### What to do:
Go through the data and tally the lines that hold the string "DOCTYPE". Reply with the total alone.
*** Opening Available data ***
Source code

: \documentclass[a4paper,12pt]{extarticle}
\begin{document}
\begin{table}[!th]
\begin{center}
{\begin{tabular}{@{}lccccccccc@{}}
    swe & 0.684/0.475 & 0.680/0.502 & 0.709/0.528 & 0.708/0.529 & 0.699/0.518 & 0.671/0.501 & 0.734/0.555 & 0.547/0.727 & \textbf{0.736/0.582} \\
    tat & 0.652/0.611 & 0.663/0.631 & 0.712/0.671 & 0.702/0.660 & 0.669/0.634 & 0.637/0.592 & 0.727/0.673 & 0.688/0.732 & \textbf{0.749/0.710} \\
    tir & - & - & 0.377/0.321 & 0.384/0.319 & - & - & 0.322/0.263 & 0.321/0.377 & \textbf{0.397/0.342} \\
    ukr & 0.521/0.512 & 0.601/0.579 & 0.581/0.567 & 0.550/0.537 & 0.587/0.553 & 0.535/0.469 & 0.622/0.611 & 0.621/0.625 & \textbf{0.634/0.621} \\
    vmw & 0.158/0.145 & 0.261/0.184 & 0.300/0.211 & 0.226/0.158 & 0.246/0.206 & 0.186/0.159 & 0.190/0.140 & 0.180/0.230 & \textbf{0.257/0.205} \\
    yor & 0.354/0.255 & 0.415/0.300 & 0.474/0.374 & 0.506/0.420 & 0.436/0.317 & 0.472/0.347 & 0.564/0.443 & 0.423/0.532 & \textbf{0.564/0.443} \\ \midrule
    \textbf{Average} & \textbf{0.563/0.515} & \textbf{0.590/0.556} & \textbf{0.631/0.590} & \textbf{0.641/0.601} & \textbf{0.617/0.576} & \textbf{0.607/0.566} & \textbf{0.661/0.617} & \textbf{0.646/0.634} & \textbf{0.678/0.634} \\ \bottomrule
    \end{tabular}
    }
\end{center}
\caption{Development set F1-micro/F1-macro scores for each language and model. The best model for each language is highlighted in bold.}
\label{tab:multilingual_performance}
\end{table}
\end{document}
*** Closing Available data ***
*** Opening Available data ***
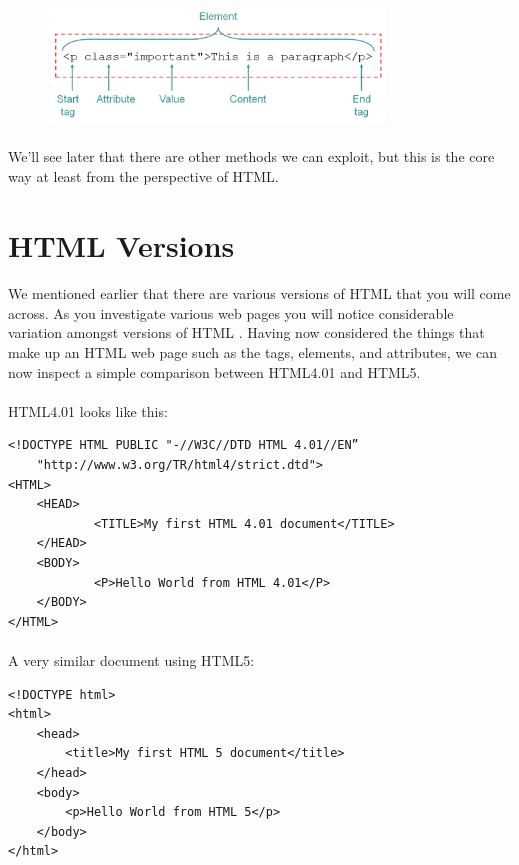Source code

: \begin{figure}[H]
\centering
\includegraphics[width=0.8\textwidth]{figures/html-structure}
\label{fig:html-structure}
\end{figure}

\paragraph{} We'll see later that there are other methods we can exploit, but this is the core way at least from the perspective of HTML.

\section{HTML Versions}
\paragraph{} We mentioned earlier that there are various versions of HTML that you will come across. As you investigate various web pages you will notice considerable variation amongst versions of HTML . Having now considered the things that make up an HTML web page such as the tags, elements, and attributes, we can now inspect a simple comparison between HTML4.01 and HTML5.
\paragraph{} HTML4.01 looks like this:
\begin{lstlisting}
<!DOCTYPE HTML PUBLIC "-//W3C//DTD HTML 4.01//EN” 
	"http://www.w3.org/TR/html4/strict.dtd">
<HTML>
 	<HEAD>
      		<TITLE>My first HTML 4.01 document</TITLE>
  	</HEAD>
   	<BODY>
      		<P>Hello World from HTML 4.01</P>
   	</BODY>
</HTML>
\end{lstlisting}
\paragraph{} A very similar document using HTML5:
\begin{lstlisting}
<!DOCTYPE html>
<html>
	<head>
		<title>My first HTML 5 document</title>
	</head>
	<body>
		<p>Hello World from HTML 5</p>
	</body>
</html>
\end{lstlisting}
*** Closing Available data ***
### Expected answer:
2